A delicate balance has to be attempted. Earth is the most concrete form of expression of Nature through its five elements. These five elements themselves - earth, water, fire, air and space - are nothing but expressions of the same divinity. This expression is what is technically known as prakRti. [See also 11.6 Essay on Prakriti] So for worship, we take the most concrete form of prakRti and that is why, the linga and the salagrAma risen from earth are worshipped the 'forms' bordering on the 'formless'. Plants are the next in evolution from this concrete form of prakRti. But still they have no soul. Animals have a soul. So they should not be killed. Eating plant food with proper disc ipline is called vegetarianism. Even among plant food there are taboos from the point of view of sAtvic food!


In sum  the understanding of the concept of non-violence is dependent on the extent of  one's  conviction about the identity of all living beings. The nearer one is  to this conviction the more non-violent one is  likely to be. It is this attitude of identity that matters.
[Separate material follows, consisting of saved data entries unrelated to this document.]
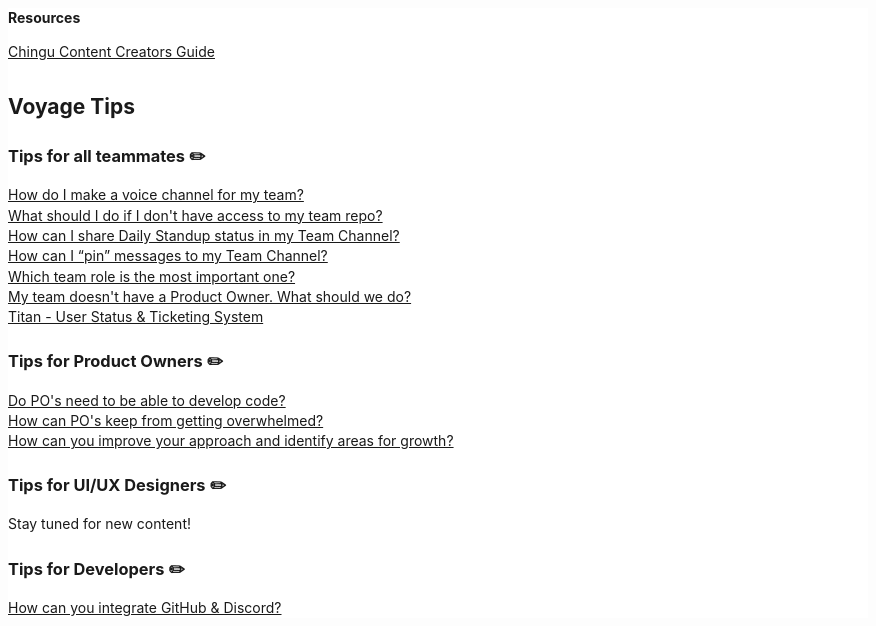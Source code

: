   **Resources**
  
  [Chingu Content Creators Guide](https://dev.to/chingu/chingu-content-creators-guide-3k6h)

## Voyage Tips

### Tips for all teammates ✏️

[How do I make a voice channel for my team?](./topics/tips_voice_channel.md)</br>
[What should I do if I don't have access to my team repo?](./topics/tips_repo_access.md)</br>
[How can I share Daily Standup status in my Team Channel?](./topics/tips_standup_cmd.md)</br>
[How can I “pin” messages to my Team Channel?](./topics/tips_pin_messages.md)</br>
[Which team role is the most important one?](./topics/tips_voyage_role.md)</br>
[My team doesn't have a Product Owner. What should we do?](./topics/tips_no_po.md)</br>
[Titan - User Status & Ticketing System](./topics/tips_titan.md)

### Tips for Product Owners ✏️

[Do PO's need to be able to develop code?](./topics/tips_po_code.md)</br>
[How can PO's keep from getting overwhelmed?](./topics/tips_po_code.md)</br>
[How can you improve your approach and identify areas for growth?](./topics/tips_po_growth.md)</br>

### Tips for UI/UX Designers ✏️

Stay tuned for new content!

### Tips for Developers ✏️

[How can you integrate GitHub & Discord?](./topics/tips_dev_github_discord.md)</br>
The amount of violence that one  cannot but do without in one's  own life depends upon the intensity of identity with all beings that one  feels or can train oneself  to feel.  This coupled with various traditions and sociological habits that different regions of the country have evolved for themselves in tune with their environment, results in different practices of so-called vegetarianism in the different geographical areas of the world.

 
It is true that the purANas and itihAsas speak of meat-eating even by the brahmins of tht society. There are records of such traditions. Because of these traditions historians have been distracted to think of vegetarianism as a later interpolation into Hinduism. It is here that the emphasis on attitudes has to be taken into account. The scriptures say, for instance, whatever is offered to the Lord with intense devotion, is acceptable to Him. The natural mischievous rejoinder by the modern intellectual is: what if I offer an animal? Is this the justification for animal sacrifice? The story of the great Kannappar who offered meat to the Lord and became a model of devotion, is cited. But what was the attitude of Kannappar in that context? He was ready to pluck his only remaining eye for the sake of donating it to the Lord, even though he was already blind  by one eye which he had just plucked and offered to Him!. The attitude in this  case of extreme devotion  was obvious and the blessing of the Lord was automatic. 


It is also true that in vedic times there were animal sacrifices and these were part of certain rituals, which had been vogue almost till the beginning of the twentieth century. But it was merely because of the misue of these that a Buddha had to appear on the scene and wean people away from their other-worldly ambitions and make them concentrate on compassion, sympathy and non-violence as one's basic dharma. It was because of the misdirected emphasis on the ritualistic sacrifices still persisting even after the Buddha's time, that a Sankara appeared and emphasized the transience of every benefit whether of this world or of the other world and led everybody on to think in terms of their upward path of evolution rather than keep circling in the quagmire of the cycle of births and deaths.  


Every one must cultivate these five cardinal virtues in all their generality. As one rises in the ladder of perfection of these virtues, one will find that one's own concepts and dimensions  of these  virtues begin to embrace everything that has been enjoined to be good by all the religions of the world.  The simultaneous effort to suppress the gang of twelve ignoble channels of the mind  along with their captain Ego has also to be carried on. Ascent on the ladder of spiritual perfection depends on both. This uphill task is a never-ending exercise. One who has gone a long way in this journey is usually called a dharmAtmA. y.